Rafal1757 napisał/a:
nasz browarek rządzi
a oprócz ciechana pijam najczęściej kasztelena niepasteryzowanego, czy jakiś forumowy ekspert wypowie się o jakości tego piwa ? smakowo mi odpowiada
Tu masz ciekawy blog, jest również o kasztelanie:
smaki-piwa.pl/piwo/lomza-vs-kasztelan/
Sam go pijam dosyć rzadko.
NGINE napisał/a:
Spuszczacie się nad "cudem" piw regionalnych, a zielonego pojęcia nie macie w jakich warunkach jest ono produkowane. Zatrudnij się w takim browarze, a na bank więcej nie wypijesz takiego piwa.
Warunki, warunki...
Pracowałem kiedyś w fabryce mięsa i przy uboju i jakoś mięso dalej jadam (chociaż widziałem parę rzeczy, których bym się nie spodziewał), myślę zatem, że przebolałbym również to, jak to piwo jest produkowane.
NGINE napisał/a:
Otwarte kadzie fermentacyjne, do których wpada wszystko co możliwe, łącznie z pleśnią i śliną zwiedzających. Higiena na poziomie trzeciego świata. Od procesów gotowania, fermentacji, po rozlew i przechowywanie gotowego produktu. Małe browary kupowane za bezcen, remontowane w minimalnej skali by tylko rozpocząć produkcje i walenie "popłuczyn" do butelek aby tylko kasiora leciała. Polak zobaczy na butelce, że piwo regionalne to już podniecony, wigwam w spodniach rozłożony bo on regionalne pije. Wolę pić "masówki" i mieć kaca, niż walić regionalne i mieć przewlekłą sraczkę
Jeżeli takie masz podejście, to muszę rozwalić twój idealny świat w drobny mak.
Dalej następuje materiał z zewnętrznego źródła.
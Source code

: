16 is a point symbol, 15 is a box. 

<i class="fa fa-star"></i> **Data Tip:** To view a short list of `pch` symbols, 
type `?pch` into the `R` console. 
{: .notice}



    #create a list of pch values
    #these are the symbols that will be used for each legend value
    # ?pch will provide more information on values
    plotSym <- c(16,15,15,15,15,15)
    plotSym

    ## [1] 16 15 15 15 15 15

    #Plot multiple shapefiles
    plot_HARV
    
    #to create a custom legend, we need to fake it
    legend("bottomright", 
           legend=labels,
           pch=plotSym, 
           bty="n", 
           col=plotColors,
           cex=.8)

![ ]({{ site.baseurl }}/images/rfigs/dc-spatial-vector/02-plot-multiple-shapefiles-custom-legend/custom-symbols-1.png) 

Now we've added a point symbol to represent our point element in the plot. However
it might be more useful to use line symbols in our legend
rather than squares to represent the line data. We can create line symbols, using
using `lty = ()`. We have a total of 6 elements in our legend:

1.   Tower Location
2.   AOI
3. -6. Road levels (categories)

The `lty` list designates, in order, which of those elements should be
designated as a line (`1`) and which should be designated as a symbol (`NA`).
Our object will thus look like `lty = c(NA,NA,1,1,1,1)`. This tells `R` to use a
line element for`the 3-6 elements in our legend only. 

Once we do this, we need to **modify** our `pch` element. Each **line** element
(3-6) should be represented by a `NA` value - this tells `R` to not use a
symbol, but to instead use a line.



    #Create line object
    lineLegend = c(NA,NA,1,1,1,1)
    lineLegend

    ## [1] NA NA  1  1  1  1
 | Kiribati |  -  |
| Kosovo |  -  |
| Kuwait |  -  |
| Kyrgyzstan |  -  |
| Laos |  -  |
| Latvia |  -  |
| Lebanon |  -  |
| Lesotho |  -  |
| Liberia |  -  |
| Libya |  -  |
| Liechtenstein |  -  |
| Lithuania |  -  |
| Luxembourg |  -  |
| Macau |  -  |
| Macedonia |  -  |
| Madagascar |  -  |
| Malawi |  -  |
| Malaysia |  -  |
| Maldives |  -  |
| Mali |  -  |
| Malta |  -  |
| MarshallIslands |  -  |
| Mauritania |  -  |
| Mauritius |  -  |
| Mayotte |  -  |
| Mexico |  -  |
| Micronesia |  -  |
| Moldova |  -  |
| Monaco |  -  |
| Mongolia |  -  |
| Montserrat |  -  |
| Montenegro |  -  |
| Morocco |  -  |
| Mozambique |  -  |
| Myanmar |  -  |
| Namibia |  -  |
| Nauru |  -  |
Nie jedz więcej kiełbasy, mięso w niej jest wciśnięte w jelito, które sporo w swoim życiu widziało. Ponadto, warzywa są nawożone takim gównem, jakiego byś nie chciał nigdy oglądać.
Kurczaki karmione syfem rozdymającym je do monstrualnych rozmiarów.
Nie chce mi się dalej pisać, ale naprawdę, w dzisiejszym konsumpcyjnym świecie niehigieniczność przy produkcji regionalnych piw to coś, co odrzuca mnie znacznie mniej od różnych innych sposobów produkcji innych artykułów spożywczych.
Że nie wspomnę o celowo wpychanej przez koncerny żółci bydlęcej zamiast chmielu. Smacznego.
Już wolę ślinę, pleśń, muchy i inne substancje, które osiądą na pianie wytworzonej w procesie fermentacji. Pianie, której przecież nie zlewa się do butelek.